(Beginning of DATA)
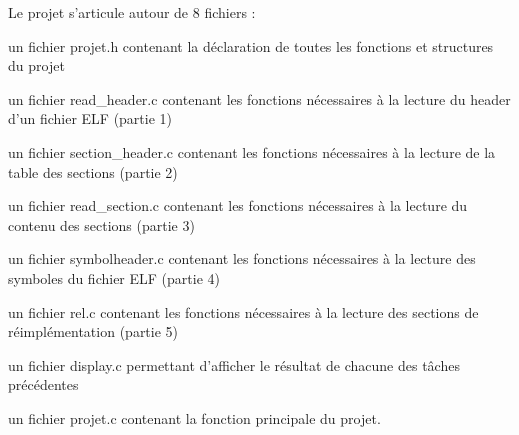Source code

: \documentclass[12pt, a4paper]{article}
\begin{document}
Le projet s'articule autour de 8 fichiers : 

un fichier projet.h contenant la déclaration de toutes les fonctions et structures du projet

un fichier read_header.c contenant les fonctions nécessaires à la lecture du header d'un fichier ELF (partie 1)

un fichier section_header.c contenant les fonctions nécessaires à la lecture de la table des sections (partie 2)

un fichier read_section.c contenant les fonctions nécessaires à la lecture du contenu des sections (partie 3)

un fichier symbolheader.c contenant les fonctions nécessaires à la lecture des symboles du fichier ELF (partie 4)

un fichier rel.c contenant les fonctions nécessaires à la lecture des sections de réimplémentation (partie 5)

un fichier display.c permettant d'afficher le résultat de chacune des tâches précédentes

un fichier projet.c contenant la fonction principale du projet.
\end{document}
(End of DATA)
**DIRECTIONS:** Extract the lines above from the one containing "un fichier rel.c" to the last line, both included, exactly as written.

**TASK OUTPUT:**
un fichier rel.c contenant les fonctions nécessaires à la lecture des sections de réimplémentation (partie 5)

un fichier display.c permettant d'afficher le résultat de chacune des tâches précédentes

un fichier projet.c contenant la fonction principale du projet.
\end{document}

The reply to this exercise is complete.